Yes, something was: her mother. They’d been gone four days now, she reminded Vance, and Mrs. Tracy didn’t even know where they were, and must have been fretting dreadfully over that letter her daughter had left; and what Laura Lou wanted, oh, beyond anything, was to start right off for Paul’s Landing—oh, Vance, truly, couldn’t they?—and surprise her mother with the splendid news, and make everything all right that very day. Oh, wouldn’t Vance help her to pack up at once, and maybe they could catch the five o’clock express, and pop in on Mrs. Tracy just as she was clearing away supper?

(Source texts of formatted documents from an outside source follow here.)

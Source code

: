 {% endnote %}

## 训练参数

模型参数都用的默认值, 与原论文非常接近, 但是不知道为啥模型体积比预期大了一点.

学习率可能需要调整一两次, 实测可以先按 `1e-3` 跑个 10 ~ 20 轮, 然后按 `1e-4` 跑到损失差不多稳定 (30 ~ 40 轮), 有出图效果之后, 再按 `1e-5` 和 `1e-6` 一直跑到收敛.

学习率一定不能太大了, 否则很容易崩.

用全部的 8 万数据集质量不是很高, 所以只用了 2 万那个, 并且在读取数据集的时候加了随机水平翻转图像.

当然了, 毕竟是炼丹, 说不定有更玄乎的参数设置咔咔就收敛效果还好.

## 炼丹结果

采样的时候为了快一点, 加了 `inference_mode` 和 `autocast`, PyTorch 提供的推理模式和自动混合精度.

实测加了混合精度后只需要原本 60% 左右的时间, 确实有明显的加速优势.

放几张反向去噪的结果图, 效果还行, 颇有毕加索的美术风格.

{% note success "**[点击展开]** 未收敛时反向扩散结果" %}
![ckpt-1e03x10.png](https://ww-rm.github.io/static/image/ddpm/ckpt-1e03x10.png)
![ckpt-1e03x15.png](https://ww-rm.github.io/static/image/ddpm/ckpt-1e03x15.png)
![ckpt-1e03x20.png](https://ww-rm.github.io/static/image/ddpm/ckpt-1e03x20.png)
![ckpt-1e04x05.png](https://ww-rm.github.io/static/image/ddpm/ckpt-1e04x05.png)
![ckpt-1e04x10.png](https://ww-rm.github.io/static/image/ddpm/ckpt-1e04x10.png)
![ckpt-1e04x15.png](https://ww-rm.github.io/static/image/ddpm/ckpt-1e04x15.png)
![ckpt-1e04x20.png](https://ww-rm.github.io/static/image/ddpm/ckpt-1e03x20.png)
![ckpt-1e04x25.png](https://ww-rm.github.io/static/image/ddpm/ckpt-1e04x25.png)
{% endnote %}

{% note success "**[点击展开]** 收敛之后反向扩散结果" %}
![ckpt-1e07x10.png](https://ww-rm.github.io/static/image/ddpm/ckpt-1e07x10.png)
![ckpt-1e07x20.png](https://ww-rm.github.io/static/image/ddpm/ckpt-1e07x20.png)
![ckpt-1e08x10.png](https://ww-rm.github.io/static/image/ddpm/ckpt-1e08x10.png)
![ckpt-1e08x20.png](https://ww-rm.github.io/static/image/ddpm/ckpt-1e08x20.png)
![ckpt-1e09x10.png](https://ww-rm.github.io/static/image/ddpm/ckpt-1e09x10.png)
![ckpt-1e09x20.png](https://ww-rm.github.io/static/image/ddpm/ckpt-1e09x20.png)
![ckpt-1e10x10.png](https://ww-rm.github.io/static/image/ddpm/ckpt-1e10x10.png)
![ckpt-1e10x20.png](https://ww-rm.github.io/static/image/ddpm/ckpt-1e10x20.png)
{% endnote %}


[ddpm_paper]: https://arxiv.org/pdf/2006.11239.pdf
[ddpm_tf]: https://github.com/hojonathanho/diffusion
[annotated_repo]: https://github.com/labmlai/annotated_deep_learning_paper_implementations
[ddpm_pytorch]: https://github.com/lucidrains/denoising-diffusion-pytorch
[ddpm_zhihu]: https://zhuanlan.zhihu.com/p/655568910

Their hotel was close to the train, their packing was soon done. Secretly, Vance was relieved by his wife’s suggestion. The rush of his happiness had swept away all resentment against Mrs. Tracy, and he felt obscurely in the wrong in having persuaded Laura Lou to marry without her mother’s knowledge. Only the certainty of Mrs. Tracy’s opposition had made him do so; but he could not shake off his compunction, for he knew her life had been full of disappointments, and that Laura Lou’s flight would be the bitterest. Now it was all different; with his two contracts in his pocket he could face his mother-in-law with head erect. She would surely rather see Laura Lou married to the assistant editor of The Hour than to the barker of a sightseeing car; and if Vance should capture the Pulsifer Prize the Hayes debt would be cancelled at once. They paid in haste and hurried to the station, finding time on the way to select for Mrs. Tracy a black silk bag mounted in imitation amber. “She never has anything pretty,” Laura Lou explained, as if excusing so frivolous a choice; and Vance, remembering the basket of sweet peas with the stuffed dove, mused once more on the mysterious utility of the useless.